I for one could not be more delighted that the writer J.D. Schraffenberger has found some strand of common ground between the art he makes with words, and the visual verse that Mary constructs.

novelist Ruth Suckow / a celebration of her life

Suckow exhibition banner (2023)
On Saturday (two days from now), there is a gathering of the Ruth Suckow Memorial Association. Suckow (pronounced Soo-Co), who lived from 1892-1960, was a once highly-acclaimed novelist and short story writer from Iowa, whose work was resoundingly praised by the famous literary critic H.L. Mencken. Much more information about her can be found on an online Wikipedia biography site, including a list of her books, and a link to the Suckow Memorial Association, which was founded in 1966.

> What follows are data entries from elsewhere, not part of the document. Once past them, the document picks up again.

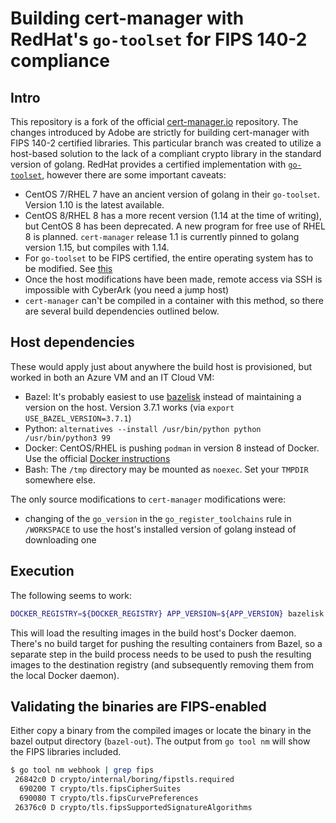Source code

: # Building cert-manager with RedHat's `go-toolset` for FIPS 140-2 compliance

## Intro

This repository is a fork of the official [cert-manager.io](https://github.com/jetstack/cert-manager.git) repository.  The changes introduced by Adobe are strictly for building cert-manager with FIPS 140-2 certified libraries.  This particular branch was created to utilize a host-based solution to the lack of a compliant crypto library in the standard version of golang.  RedHat provides a certified implementation with [`go-toolset`](https://developers.redhat.com/blog/2019/06/24/go-and-fips-140-2-on-red-hat-enterprise-linux/), however there are some important caveats:

- CentOS 7/RHEL 7 have an ancient version of golang in their `go-toolset`.  Version 1.10 is the latest available.
- CentOS 8/RHEL 8 has a more recent version (1.14 at the time of writing), but CentOS 8 has been deprecated.  A new program for free use of RHEL 8 is planned.  `cert-manager` release 1.1 is currently pinned to golang version 1.15, but compiles with 1.14.
- For `go-toolset` to be FIPS certified, the entire operating system has to be modified.  See [this](https://access.redhat.com/discussions/3487481)
- Once the host modifications have been made, remote access via SSH is impossible with CyberArk (you need a jump host)
- `cert-manager` can't be compiled in a container with this method, so there are several build dependencies outlined below.

## Host dependencies

These would apply just about anywhere the build host is provisioned, but worked in both an Azure VM and an IT Cloud VM:

- Bazel:  It's probably easiest to use [bazelisk](https://github.com/bazelbuild/bazelisk) instead of maintaining a version on the host.  Version 3.7.1 works (via `export USE_BAZEL_VERSION=3.7.1`)
- Python: `alternatives --install /usr/bin/python python /usr/bin/python3 99`
- Docker: CentOS/RHEL is pushing `podman` in version 8 instead of Docker. Use the official [Docker instructions](https://docs.docker.com/engine/install/centos/)
- Bash: The `/tmp` directory may be mounted as `noexec`.  Set your `TMPDIR` somewhere else.

The only source modifications to `cert-manager` modifications were:

- changing of the `go_version` in the `go_register_toolchains` rule in `/WORKSPACE` to use the host's installed version of golang instead of downloading one

## Execution

The following seems to work:

```bash
DOCKER_REGISTRY=${DOCKER_REGISTRY} APP_VERSION=${APP_VERSION} bazelisk run --stamp --platforms=@io_bazel_rules_go//go/toolchain:linux_amd64 //build:server-images
```

This will load the resulting images in the build host's Docker daemon.  There's no build target for pushing the resulting containers from Bazel, so a separate step in the build process needs to be used to push the resulting images to the destination registry (and subsequently removing them from the local Docker daemon).

## Validating the binaries are FIPS-enabled

Either copy a binary from the compiled images or locate the binary in the bazel output directory (`bazel-out`).  The output from `go tool nm` will show the FIPS libraries included.

```bash
$ go tool nm webhook | grep fips
 26842c0 D crypto/internal/boring/fipstls.required
  690200 T crypto/tls.fipsCipherSuites
  690080 T crypto/tls.fipsCurvePreferences
 26376c0 D crypto/tls.fipsSupportedSignatureAlgorithms
```
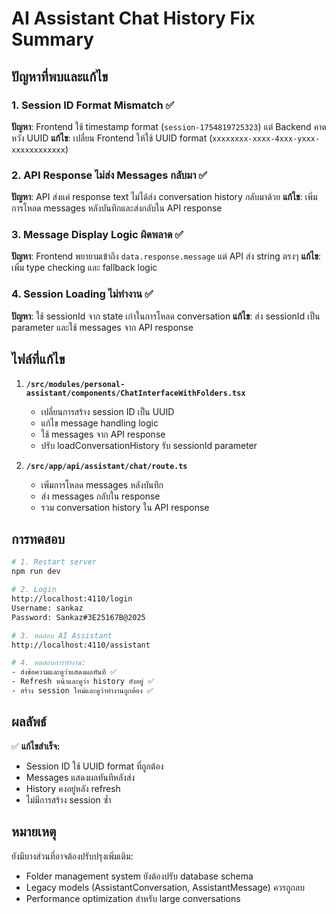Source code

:# AI Assistant Chat History Fix Summary

## ปัญหาที่พบและแก้ไข

### 1. Session ID Format Mismatch ✅

**ปัญหา**: Frontend ใช้ timestamp format (`session-1754819725323`) แต่ Backend คาดหวัง UUID
**แก้ไข**: เปลี่ยน Frontend ให้ใช้ UUID format (`xxxxxxxx-xxxx-4xxx-yxxx-xxxxxxxxxxxx`)

### 2. API Response ไม่ส่ง Messages กลับมา ✅

**ปัญหา**: API ส่งแค่ response text ไม่ได้ส่ง conversation history กลับมาด้วย
**แก้ไข**: เพิ่มการโหลด messages หลังบันทึกและส่งกลับใน API response

### 3. Message Display Logic ผิดพลาด ✅

**ปัญหา**: Frontend พยายามเข้าถึง `data.response.message` แต่ API ส่ง string ตรงๆ
**แก้ไข**: เพิ่ม type checking และ fallback logic

### 4. Session Loading ไม่ทำงาน ✅

**ปัญหา**: ใช้ sessionId จาก state เก่าในการโหลด conversation
**แก้ไข**: ส่ง sessionId เป็น parameter และใช้ messages จาก API response

## ไฟล์ที่แก้ไข

1. **`/src/modules/personal-assistant/components/ChatInterfaceWithFolders.tsx`**
   - เปลี่ยนการสร้าง session ID เป็น UUID
   - แก้ไข message handling logic
   - ใช้ messages จาก API response
   - ปรับ loadConversationHistory รับ sessionId parameter

2. **`/src/app/api/assistant/chat/route.ts`**
   - เพิ่มการโหลด messages หลังบันทึก
   - ส่ง messages กลับใน response
   - รวม conversation history ใน API response

## การทดสอบ

```bash
# 1. Restart server
npm run dev

# 2. Login
http://localhost:4110/login
Username: sankaz
Password: Sankaz#3E25167B@2025

# 3. ทดสอบ AI Assistant
http://localhost:4110/assistant

# 4. ทดสอบการทำงาน:
- ส่งข้อความและดูว่าแสดงผลทันที ✅
- Refresh หน้าและดูว่า history ยังอยู่ ✅
- สร้าง session ใหม่และดูว่าทำงานถูกต้อง ✅
```

## ผลลัพธ์

✅ **แก้ไขสำเร็จ:**

- Session ID ใช้ UUID format ที่ถูกต้อง
- Messages แสดงผลทันทีหลังส่ง
- History คงอยู่หลัง refresh
- ไม่มีการสร้าง session ซ้ำ

## หมายเหตุ

ยังมีบางส่วนที่อาจต้องปรับปรุงเพิ่มเติม:

- Folder management system ยังต้องปรับ database schema
- Legacy models (AssistantConversation, AssistantMessage) ควรถูกลบ
- Performance optimization สำหรับ large conversations
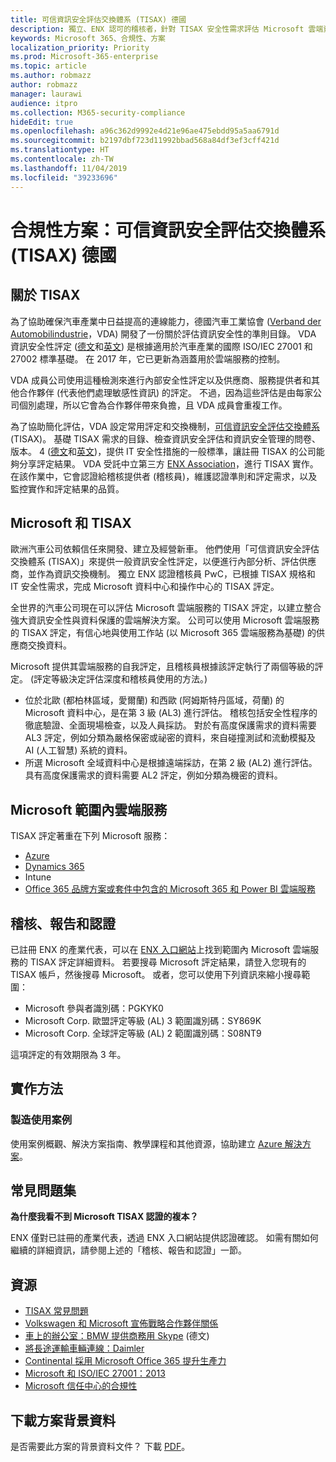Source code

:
 ```yaml
---
title: 可信資訊安全評估交換體系 (TISAX) 德國
description: 獨立、ENX 認可的稽核者，針對 TISAX 安全性需求評估 Microsoft 雲端資料中心。
keywords: Microsoft 365、合規性、方案
localization_priority: Priority
ms.prod: Microsoft-365-enterprise
ms.topic: article
ms.author: robmazz
author: robmazz
manager: laurawi
audience: itpro
ms.collection: M365-security-compliance
hideEdit: true
ms.openlocfilehash: a96c362d9992e4d21e96ae475ebdd95a5aa6791d
ms.sourcegitcommit: b2197dbf723d11992bbad568a84df3ef3cff421d
ms.translationtype: HT
ms.contentlocale: zh-TW
ms.lasthandoff: 11/04/2019
ms.locfileid: "39233696"
---
```

# <a name="compliance-offering-trusted-information-security-assessment-exchange-tisax-germany"></a>合規性方案：可信資訊安全評估交換體系 (TISAX) 德國

## <a name="about-tisax"></a>關於 TISAX

為了協助確保汽車產業中日益提高的連線能力，德國汽車工業協會 ([Verband der Automobilindustrie](https://www.dict.cc/deutsch-englisch/Verband.html)，VDA) 開發了一份關於評估資訊安全性的準則目錄。 VDA 資訊安全性評定 ([德文](https://www.vda.de/de/themen/sicherheit-und-standards/informationssicherheit/informationssicherheit-sicherheitsanforderungen.html)和[英文](https://www.vda.de/en/topics/safety-and-standards/information-security/information-security-requirements)) 是根據適用於汽車產業的國際 ISO/IEC 27001 和 27002 標準基礎。 在 2017 年，它已更新為涵蓋用於雲端服務的控制。

VDA 成員公司使用這種檢測來進行內部安全性評定以及供應商、服務提供者和其他合作夥伴 (代表他們處理敏感性資訊) 的評定。 不過，因為這些評估是由每家公司個別處理，所以它會為合作夥伴帶來負擔，且 VDA 成員會重複工作。

為了協助簡化評估，VDA 設定常用評定和交換機制，[可信資訊安全評估交換體系](https://www.enx.com/tisax/) (TISAX)。 基礎 TISAX 需求的目錄、檢查資訊安全評估和資訊安全管理的問卷、版本。 4 ([德文](https://www.vda.de/de/services/Publikationen.html)和[英文](https://www.vda.de/en/services/Publications.html))，提供 IT 安全性措施的一般標準，讓註冊 TISAX 的公司能夠分享評定結果。 VDA 受託中立第三方 [ENX Association](https://portal.enx.com/zh-TW/en-en/TISAX/tisaxassessmentresults/)，進行 TISAX 實作。 在該作業中，它會認證給稽核提供者 (稽核員)，維護認證準則和評定需求，以及監控實作和評定結果的品質。

## <a name="microsoft-and-tisax"></a>Microsoft 和 TISAX

歐洲汽車公司依賴信任來開發、建立及經營新車。 他們使用「可信資訊安全評估交換體系 (TISAX)」來提供一般資訊安全性評定，以便進行內部分析、評估供應商，並作為資訊交換機制。 獨立 ENX 認證稽核員 PwC，已根據 TISAX 規格和 IT 安全性需求，完成 Microsoft 資料中心和操作中心的 TISAX 評定。

全世界的汽車公司現在可以評估 Microsoft 雲端服務的 TISAX 評定，以建立整合強大資訊安全性與資料保護的雲端解決方案。 公司可以使用 Microsoft 雲端服務的 TISAX 評定，有信心地與使用工作站 (以 Microsoft 365 雲端服務為基礎) 的供應商交換資料。

Microsoft 提供其雲端服務的自我評定，且稽核員根據該評定執行了兩個等級的評定。 (評定等級決定評估深度和稽核員使用的方法。)

- 位於北歐 (都柏林區域，愛爾蘭) 和西歐 (阿姆斯特丹區域，荷蘭) 的 Microsoft 資料中心，是在第 3 級 (AL3) 進行評估。 稽核包括安全性程序的徹底驗證、全面現場檢查，以及人員採訪。 對於有高度保護需求的資料需要 AL3 評定，例如分類為嚴格保密或祕密的資料，來自碰撞測試和流動模擬及 AI (人工智慧) 系統的資料。
- 所選 Microsoft 全域資料中心是根據遠端採訪，在第 2 級 (AL2) 進行評估。 具有高度保護需求的資料需要 AL2 評定，例如分類為機密的資料。

## <a name="microsoft-in-scope-cloud-services"></a>Microsoft 範圍內雲端服務

TISAX 評定著重在下列 Microsoft 服務：

- [Azure](https://gallery.technet.microsoft.com/Overview-of-Azure-c1be3942)
- [Dynamics 365](https://download.microsoft.com/download/E/1/9/E1977163-7A86-4812-AC18-C03ADC958AAF/Microsoft_Dynamics_365_Cloud_Service_Compliance_Datasheet.pdf)
- Intune
- [Office 365 品牌方案或套件中包含的 Microsoft 365 和 Power BI 雲端服務](https://servicetrust.microsoft.com/ViewPage/TrustDocuments?command=Download&downloadType=Document&downloadId=9f756cce-b15d-45a9-94d7-6a583dee4401&docTab=6d000410-c9e9-11e7-9a91-892aae8839ad_Compliance_Guides)

## <a name="audits-reports-and-certificates"></a>稽核、報告和認證

已註冊 ENX 的產業代表，可以在 [ENX 入口網站](https://portal.enx.com/zh-TW/)上找到範圍內 Microsoft 雲端服務的 TISAX 評定詳細資料。 若要搜尋 Microsoft 評定結果，請登入您現有的 TISAX 帳戶，然後搜尋 Microsoft。 或者，您可以使用下列資訊來縮小搜尋範圍：

- Microsoft 參與者識別碼：PGKYK0
- Microsoft Corp. 歐盟評定等級 (AL) 3 範圍識別碼：SY869K
- Microsoft Corp. 全球評定等級 (AL) 2 範圍識別碼：S08NT9

這項評定的有效期限為 3 年。

## <a name="how-to-implement"></a>實作方法

### <a name="manufacturing-use-cases"></a>製造使用案例

使用案例概觀、解決方案指南、教學課程和其他資源，協助建立 [Azure 解決方案](https://docs.microsoft.com/azure/industry/manufacturing/)。

## <a name="frequently-asked-questions"></a>常見問題集

**為什麼我看不到 Microsoft TISAX 認證的複本？**

ENX 僅對已註冊的產業代表，透過 ENX 入口網站提供認證確認。 如需有關如何繼續的詳細資訊，請參閱上述的「稽核、報告和認證」一節。

## <a name="resources"></a>資源

- [TISAX 常見問題](https://portal.enx.com/zh-TW/TISAX/faqs/)
- [Volkswagen 和 Microsoft 宣佈戰略合作夥伴關係](https://www.volkswagen-newsroom.com/en/press-releases/volkswagen-and-microsoft-announce-strategic-partnership-4234)
- [車上的辦公室：BMW 提供商務用 Skype](https://news.microsoft.com/de-de/skype-business-ab-sofort-fahrzeugen-von-bmw-verfugbar/) (德文)
- [將長途運輸車輛連線：Daimler](https://customers.microsoft.com/story/daimlertrucks)
- [Continental 採用 Microsoft Office 365 提升生產力](https://www.avanade.com/en/clients/continental)
- [Microsoft 和 ISO/IEC 27001：2013](offering-iso-27001.md)
- [Microsoft 信任中心的合規性](https://www.microsoft.com/trust-center/compliance/compliance-overview)

## <a name="download-the-offering-backgrounder"></a>下載方案背景資料

是否需要此方案的背景資料文件？ 下載 [PDF](https://download.microsoft.com/download/5/C/3/5C32AD74-703F-4B61-A290-B00B96E8DD8D/TISAX-Compliance.pdf)。
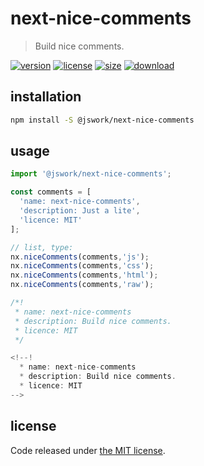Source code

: # next-nice-comments
> Build nice comments.

[![version][version-image]][version-url]
[![license][license-image]][license-url]
[![size][size-image]][size-url]
[![download][download-image]][download-url]

## installation
```bash
npm install -S @jswork/next-nice-comments
```

## usage
```js
import '@jswork/next-nice-comments';

const comments = [
  'name: next-nice-comments',
  'description: Just a lite',
  'licence: MIT'
];

// list, type:
nx.niceComments(comments,'js');
nx.niceComments(comments,'css');
nx.niceComments(comments,'html');
nx.niceComments(comments,'raw');

/*!
 * name: next-nice-comments
 * description: Build nice comments.
 * licence: MIT
 */

<!--!
  * name: next-nice-comments
  * description: Build nice comments.
  * licence: MIT
--> 
```

## license
Code released under [the MIT license](https://github.com/afeiship/next-nice-comments/blob/master/LICENSE.txt).

[version-image]: https://img.shields.io/npm/v/@jswork/next-nice-comments
[version-url]: https://npmjs.org/package/@jswork/next-nice-comments

[license-image]: https://img.shields.io/npm/l/@jswork/next-nice-comments
[license-url]: https://github.com/afeiship/next-nice-comments/blob/master/LICENSE.txt

[size-image]: https://img.shields.io/bundlephobia/minzip/@jswork/next-nice-comments
[size-url]: https://github.com/afeiship/next-nice-comments/blob/master/dist/next-nice-comments.min.js

[download-image]: https://img.shields.io/npm/dm/@jswork/next-nice-comments
[download-url]: https://www.npmjs.com/package/@jswork/next-nice-comments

The association's annual gathering will take place this weekend at the Hearst Center for the Arts at 304 West Seerley Boulevard (a few blocks east of the University of Northern Iowa campus) in Cedar Falls IA on August 26. Beginning at 1:00 pm that day, there is a one-hour session that is free and open to the public. One of her novels, titled Country People, will be the primary focus of that afternoon session, in which a discussion will follow a series of short presentations by four association members, Bill Douglas, Jim O'Loughlin, Julie Husband, and Cherie Dargan.

I have a particular interest in this event because earlier this year I was asked by Barbara Lounsberry, the association's president, to design a six-panel exhibition about Ruth Suckow's life, along with a banner for posting (as shown above) as it travels to libraries throughout the state. The panels and banner, which were made possible by a grant from Humanities Iowa, will premiere this weekend at the RSMA gathering. 

I have an additional interest because one of the communities where Ruth Suckow lived was the city of Manchester IA, at a time when my maternal ancestors, the family of John J. Pentony, also lived there. Suckow attended high school with my grandmother and several great aunts.



Tuesday, August 15, 2023

Walter Hamady // book artist and paper maker

Above (and below) Title frame and other single frames from a new 20-minute video talk about Walter Hamady (1940-2019), prominent book artist, paper-maker, and collagist, who was well-known as a teacher at the University of Wisconsin at Madison. 

Having earlier taught in Milwaukee for ten years, I had become aware of his work in the 1970s. Because of his liking for Ballast Quarterly Review (which I had founded in 1985), he and I began to exchange spirited letters (along with a mix of enclosures), once or twice or more a month. 

This led to collaborations of one kind or another, eventually resulting in exhibitions, published essays, and an archive of his artist’s books. I saved everything, even all the envelopes and mailing containers, in part because they were always addressed to mutilations of my name, such as Corps du Roy, Rhoidamoto, Trompe L’Roi at Labbast, Royatolla, and so on. This continued for more than a decade, perhaps to the mailman’s amusement.

Looking back on what I have, I have now produced a video talk (a brief memoir-like tribute) titled BOOK ART: Walter Hamady’s Books, Collages and Assemblages, which can be accessed free online on my YouTube channel.